Exercise prompt: Your answer must be a single number: how many lines of the data include "static".

Records from a dataset:
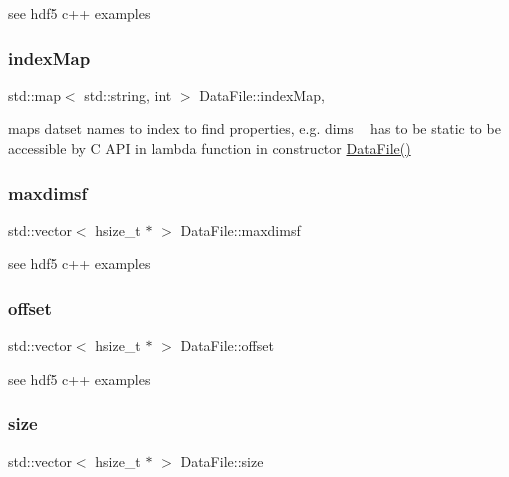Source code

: see hdf5 c++ examples \mbox{\label{classDataFile_ab08fca1e2ac3355f2279faf37054ddfc}} 
\subsubsection{\texorpdfstring{index\+Map}{indexMap}}
{\footnotesize\ttfamily std\+::map$<$ std\+::string, int $>$ Data\+File\+::index\+Map\hspace{0.3cm}{\ttfamily [static]}, {\ttfamily [private]}}

maps datset names to index to find properties, e.\+g. dims ~\newline
 has to be static to be accessible by C A\+PI in lambda function in constructor \hyperlink{classDataFile_a506afaa3e498c06d841cfd2166724add}{Data\+File()} \mbox{\label{classDataFile_a60c9e3ae1cf557b5a396754c203a08c7}} 
\subsubsection{\texorpdfstring{maxdimsf}{maxdimsf}}
{\footnotesize\ttfamily std\+::vector$<$ hsize\+\_\+t $\ast$ $>$ Data\+File\+::maxdimsf\hspace{0.3cm}{\ttfamily [private]}}

see hdf5 c++ examples \mbox{\label{classDataFile_a6574c6c8e7e7a161b1a97f5ab669e2a6}} 
\subsubsection{\texorpdfstring{offset}{offset}}
{\footnotesize\ttfamily std\+::vector$<$ hsize\+\_\+t $\ast$ $>$ Data\+File\+::offset\hspace{0.3cm}{\ttfamily [private]}}

see hdf5 c++ examples \mbox{\label{classDataFile_ace2d4ef0b734ca4f1945b60f3acc9912}} 
\subsubsection{\texorpdfstring{size}{size}}
{\footnotesize\ttfamily std\+::vector$<$ hsize\+\_\+t $\ast$ $>$ Data\+File\+::size\hspace{0.3cm}{\ttfamily [private]}}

Output: 2